YOUR INSTRUCTIONS →
Where a line of the data below has the string "observed", copy that line.

SUPPLIED DATA →

┄┄┄┄┄┄

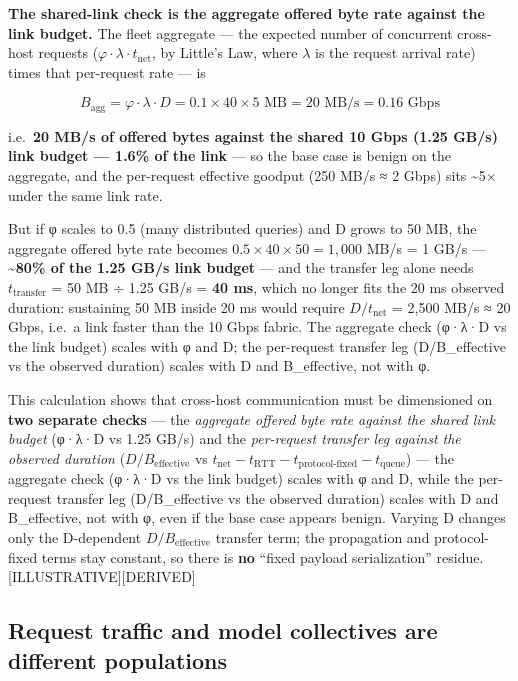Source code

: \textbf{The shared-link check is the aggregate offered byte rate against
the link budget.} The fleet aggregate --- the expected number of
concurrent cross-host requests
(\(\varphi \cdot \lambda \cdot t_\text{net}\), by Little's Law, where
\(\lambda\) is the request arrival rate) times that per-request rate ---
is

\[
B_\text{agg} = \varphi \cdot \lambda \cdot D = 0.1 \times 40 \times 5\text{ MB} = 20\text{ MB/s} = 0.16\text{ Gbps}
\]

i.e.~\textbf{20 MB/s of offered bytes against the shared 10 Gbps (1.25
GB/s) link budget --- 1.6\% of the link} --- so the base case is benign
on the aggregate, and the per-request effective goodput (250 MB/s ≈ 2
Gbps) sits \textasciitilde5× under the same link rate.

But if φ scales to 0.5 (many distributed queries) and D grows to 50 MB,
the aggregate offered byte rate becomes
\(0.5 \times 40 \times 50 = 1{,}000\) MB/s = 1 GB/s ---
\textbf{\textasciitilde80\% of the 1.25 GB/s link budget} --- and the
transfer leg alone needs \(t_\text{transfer}\) = 50 MB ÷ 1.25 GB/s =
\textbf{40 ms}, which no longer fits the 20 ms observed duration:
sustaining 50 MB inside 20 ms would require \(D/t_\text{net}\) = 2,500
MB/s ≈ 20 Gbps, i.e.~a link faster than the 10 Gbps fabric. The
aggregate check (φ·λ·D vs the link budget) scales with φ and D; the
per-request transfer leg (D/B\_effective vs the observed duration)
scales with D and B\_effective, not with φ.

This calculation shows that cross-host communication must be dimensioned
on \textbf{two separate checks} --- the \emph{aggregate offered byte
rate against the shared link budget} (φ·λ·D vs 1.25 GB/s) and the
\emph{per-request transfer leg against the observed duration}
(\(D/B_\text{effective}\) vs
\(t_\text{net} - t_\text{RTT} - t_\text{protocol-fixed} - t_\text{queue}\))
--- the aggregate check (φ·λ·D vs the link budget) scales with φ and D,
while the per-request transfer leg (D/B\_effective vs the observed
duration) scales with D and B\_effective, not with φ, even if the base
case appears benign. Varying D changes only the D-dependent
\(D/B_\text{effective}\) transfer term; the propagation and
protocol-fixed terms stay constant, so there is \textbf{no} ``fixed
payload serialization'' residue. \mbox{{[}ILLUSTRATIVE{]}}\hspace{0pt}\mbox{{[}DERIVED{]}}

\subsection{Request traffic and model collectives are different
populations}\label{request-traffic-and-model-collectives-are-different-populations}

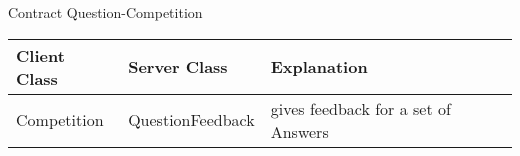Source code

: \begin{subsubsection}{Contract Question-Competition}
	\begin{tabular}{l l l }
	  Client Class & Server Class & Explanation\\ \hline
	  Competition & QuestionFeedback & gives feedback for a set of Answers\\
	\end{tabular}
\end{subsubsection}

┄┄┄┄┄┄

FINAL ANSWER →
\textbf{40 ms}, which no longer fits the 20 ms observed duration:
per-request transfer leg (D/B\_effective vs the observed duration)
\emph{per-request transfer leg against the observed duration}
while the per-request transfer leg (D/B\_effective vs the observed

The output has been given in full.